PageRank Still Matters

Remember PageRank? I first started playing around with SEO in 2007. Then, PageRank was everything. Ok, I exaggerate. While it didn't tell the entire story on its own, it could in a bare second tell you a very large chunk of it. Here was one quick convenient metric that would tell you with a single digit the relative importance of any page or site on the web. You knew to be way more excited by one link from a PR6 page on a PR8 site than by a hundred links from a PR1 blog. When you did competition research, PageRank values would be among the first things you'd look at when trying to get a feel for hard it would be to go head to head with a particular page or site.

In 2015 you'll never hear the word uttered. It's not just because Google doesn't update toolbar PageRank anymore, leaving all the available data way out of date. It's that the whole thing seems to be completely irrelevant, the relic of a bygone age.

The popular consensus is that PageRank is dead. The standard advice to any newbie asking about PageRank is not to worry about it, that it used to be important but the world's moved on. In truth it's become more important than ever.

What is PageRank?

Who remembers the 90s? Ahh, my high school years; like any boy who couldn't kick a football I was already hooked on guitar and the internet. Those “good old days” of the web had buckets of charm. I feel like a huge part of the nostalgia value comes out of the fact that back then it was mostly impossible to use it for anything genuinely useful. Surfing the web back in 1995 was a lot less about intentionally looking for something you had an actual use for, and a lot more about just clicking around aimlessly to see what you might find.. knock knock jokes, detailed plans for pipe bombs, screen savers that showed you boobs, information on how to stop aliens from stealing your thoughts, erotic fan fiction depicting Bart and Lisa Simpson. Life was simpler back then and perhaps we were better for it.

There were search engines. They were very hit and miss. They started off bad and instead of improving as you might expect, they became horribly worse. Enough people worked out you could game search engines by stuffing keywords into meta tags; before long, all they showed was spam and porn. It was usually better to look for things on high quality directory sites like dmoz or Best of The Web. A lot of people had their browser set by default to start at their ISP's home page, or the Netscape home page, and so would start their clicking from there.

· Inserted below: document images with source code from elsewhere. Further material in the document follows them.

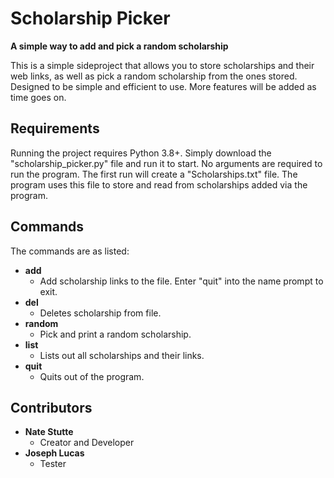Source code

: # Scholarship Picker

**A simple way to add and pick a random scholarship**

This is a simple sideproject that allows you to store scholarships and their web links, as well as pick a random scholarship from the ones stored. 
Designed to be simple and efficient to use. More features will be added as time goes on.

## Requirements

Running the project requires Python 3.8+.
Simply download the "scholarship_picker.py" file and run it to start.
No arguments are required to run the program.
The first run will create a "Scholarships.txt" file. The program uses this file to store and read from scholarships added via the program.

## Commands

The commands are as listed:
- **add**
  - Add scholarship links to the file. Enter "quit" into the name prompt to exit.
- **del**
  - Deletes scholarship from file.
- **random**
  - Pick and print a random scholarship.
- **list**
  - Lists out all scholarships and their links.
- **quit**
  - Quits out of the program.

## Contributors

- **Nate Stutte**
  - Creator and Developer
- **Joseph Lucas**
  - Tester
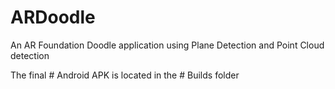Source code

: # ARDoodle
An AR Foundation Doodle application using Plane Detection and Point Cloud detection

The final # Android APK is located in the # Builds folder
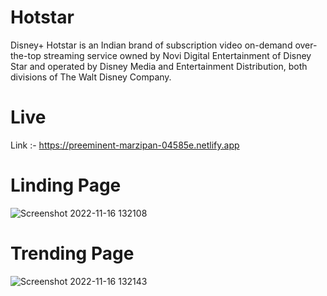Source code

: # Hotstar


Disney+ Hotstar is an Indian brand of subscription video on-demand over-the-top streaming service owned by Novi Digital Entertainment of Disney Star and operated by Disney Media and Entertainment Distribution, both divisions of The Walt Disney Company.

# Live
Link :- https://preeminent-marzipan-04585e.netlify.app

# Linding Page
![Screenshot 2022-11-16 132108](https://user-images.githubusercontent.com/101393474/202120273-590dfdc0-072b-49f3-8bd2-19ead0601cc6.png)

# Trending Page
![Screenshot 2022-11-16 132143](https://user-images.githubusercontent.com/101393474/202120590-8eedf477-a0bf-43c3-8164-1ce927192325.png)



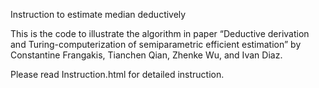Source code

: Instruction to estimate median deductively

This is the code to illustrate the algorithm in paper “Deductive derivation and Turing-computerization of semiparametric efficient estimation” by Constantine Frangakis, Tianchen Qian, Zhenke Wu, and Ivan Diaz.

Please read Instruction.html for detailed instruction.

The PageRank algorithm was first developed at Stanford University in 1996 by Larry Page and Sergei Brinn as a way of mathematically modelling this “random surfer” browsing behaviour. The nuts and bolts of it all are pretty interesting if you're into that kind of thing. The algorithm gave every page on the web a score based on how many pages linked to it, and how important those pages were based on their own PageRank score, with a damping factor applied to model the fact that at some point the random surfer stops clicking links. This score calculated the probability that someone would find this page by following links from other pages.

This was Google's great innovation to search: don't just look at what's on the page, look at how the rest of the internet treats that page. After all, people can put anything they want on a web page. If you wanted to mislead search engines by cramming in a whole lot of irrelevant keywords, you had only your pride to stop you. Broadening the data considered from one page to the entire internet makes for a data set that's a lot harder to fake.

PageRank Broke PageRank

It's not impossible though. The original PageRank algorithm was a great way to measure the relative importance of pages on the web as it was in 1996. Back then, the only reason to put a hyperlink on a web page was so someone could click. Google's own success changed this forever.

One of Larry Page and Sergey Brin's Stanford papers on PageRank boasted that it's “virtually immune to manipulation by commercial interests”. This isn't how things worked out. At the time, it was probably hard to anticipate the enormous commercial incentive that businesses and marketers would one day have to acquire commercially relevant search rankings, because back in the '90s it was a bit weird to use the internet to buy anything. Most of us were still laughing at that dancing baby animated gif, while the others muttered that the whole fad would blow over soon.

Google rapidly became popular, and a maturing web saw more people feel comfortable about spending money online; the algorithm became more and more responsible for delivering commercially valuable website traffic. As the new century dawned, PageRank had become a valuable commodity in its own right. With that were all the various schemes to gather and hoard it.

It would take too long to cover every scheme to manipulate PageRank values, and longer still to review all the ways that Google has responded to them. Let's just give them a quick glance.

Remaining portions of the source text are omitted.